Version 6: Samuel Benítez sei der wahre Täter gewesen.

Version 7: Es sei ein Unfall gewesen, bei dem mehrere Personen beteiligt waren.

Diese ständigen Wendungen machten es den Ermittlern unmöglich, den wahren Tatablauf zu rekonstruieren und die Leiche zu finden.

Die verzweifelte Suche der Familie

Antonio del Castillo und Eva Casanueva verwandelten ihre Trauer in eine unermüdliche Suche nach ihrer Tochter. Sie unternahmen außergewöhnliche Schritte, die das Ausmaß ihrer Verzweiflung verdeutlichen:

2019 kauften sie die Wohnung in der Calle León XIII, 5, wo ihre Tochter mutmaßlich getötet wurde. Mit eigenen Händen rissen sie Wände ein, hoben Böden auf und suchten nach Spuren.
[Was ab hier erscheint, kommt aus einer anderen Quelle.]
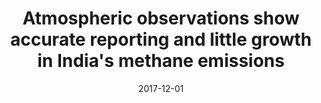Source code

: ---
title: "<b>Atmospheric observations show accurate reporting and little growth in India's methane emissions</b>"
collection: publications
permalink: /publication/2017-12-01-Ganesan
date: 2017-12-01
year: 2017
venue: 'Nature Communications'
paperurl: 'https://doi.org/doi:10.1038/s41467-017-00994-7'
citation: '<b>33</b> - Ganesan A.L., Rigby M., Lunt M.F., Parker R.J., Boesch H. et al., <b>Atmospheric observations show accurate reporting and little growth in India&apos;s methane emissions</b>, Nature Communications, 8, 836, 2017. <a href="https://doi.org/doi:10.1038/s41467-017-00994-7">doi:10.1038/s41467-017-00994-7</a> (cited 25 times)

'
---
Sie beauftragten Georadar-Spezialisten und ließen sogar den Keller der Wohnung untersuchen.

Die Familie organisierte unzählige Suchaktionen. Freiwillige durchkämmten Felder, Industrieanlagen, Mülldeponien und verlassene Gebäude. Polizeitaucher suchten nicht nur im Guadalquivir, sondern auch in Brunnen, Kanalisationen und anderen Gewässern der Region.

2020 führten Wissenschaftler der Universidad de Sevilla sogar ein makabres Experiment durch: Sie warfen Schweinekadaver in den Guadalquivir, um zu testen, ob Körper unter den beschriebenen Umständen an die Oberfläche gespült worden wären. Das Ergebnis: Die Aussagen der Verdächtigen über die Entsorgung der Leiche waren höchst unwahrscheinlich.

Forensische Rätsel und wissenschaftliche Ansätze

Der Fall Marta del Castillo wurde zu einem Lehrstück für forensische Ermittlungen in Spanien. Experten aus verschiedenen Bereichen arbeiteten an der Aufklärung:

Handyanalyse: Die Auswertung von Mobiltelefonen spielte eine zentrale Rolle. 2023 gelang es Technikern, weitere Daten aus Carcaños Handy zu extrahieren, darunter gelöschte Nachrichten und Fotos aus der Tatnacht.

DNA-Spuren: In der Wohnung wurden DNA-Spuren von Marta gefunden, was ihre Anwesenheit dort bestätigte. Auch Blutspuren wurden entdeckt, die jedoch aufgrund unsachgemäßer Sicherung nicht alle gerichtsverwertbar waren.

Digitale Rekonstruktion: Experten erstellten 3D-Modelle der Wohnung und simulierten verschiedene Tatszenarien.

Psychologische Profile: Kriminologen erstellten psychologische Profile aller Beteiligten, um ihre Glaubwürdigkeit zu bewerten.

Aktuelle Entwicklungen und Hoffnung auf Aufklärung

Heute, 16 Jahre nach Martas Verschwinden, ist der Fall längst nicht abgeschlossen. Neue Beweise werden regelmäßig geprüft, Zeugenaussagen revidiert, und die Familie kämpft weiterhin um Gerechtigkeit.

Die Geständnisse von „El Cuco“ García Marín und seiner Mutter im Jahr 2022 brachten neue Bewegung in den Fall. Zum ersten Mal seit Jahren gibt es wieder konkrete Ermittlungsansätze. Die Staatsanwaltschaft prüft, ob das Verfahren wieder aufgerollt werden kann.

Die Familie del Castillo hat nie aufgegeben. Sie organisieren weiterhin Gedenkveranstaltungen, sammeln Spenden für weitere Suchaktionen und kämpfen für Änderungen im Justizsystem. „Wir werden niemals aufhören zu suchen“, sagt Antonio del Castillo. „Marta verdient Gerechtigkeit, und wir verdienen die Wahrheit.“

Der Fall Marta del Castillo ist mehr als nur ein Kriminalfall geworden. Er ist zum Symbol für die unerschütterliche Liebe von Eltern, für die Unzulänglichkeiten des Justizsystems und für die Hoffnung, dass die Wahrheit irgendwann ans Licht kommt. Solange Martas Leichnam nicht gefunden wird, solange die Wahrheit über jene verhängnisvolle Nacht im Januar 2009 nicht geklärt ist, wird dieser Fall Spanien weiter beschäftigen.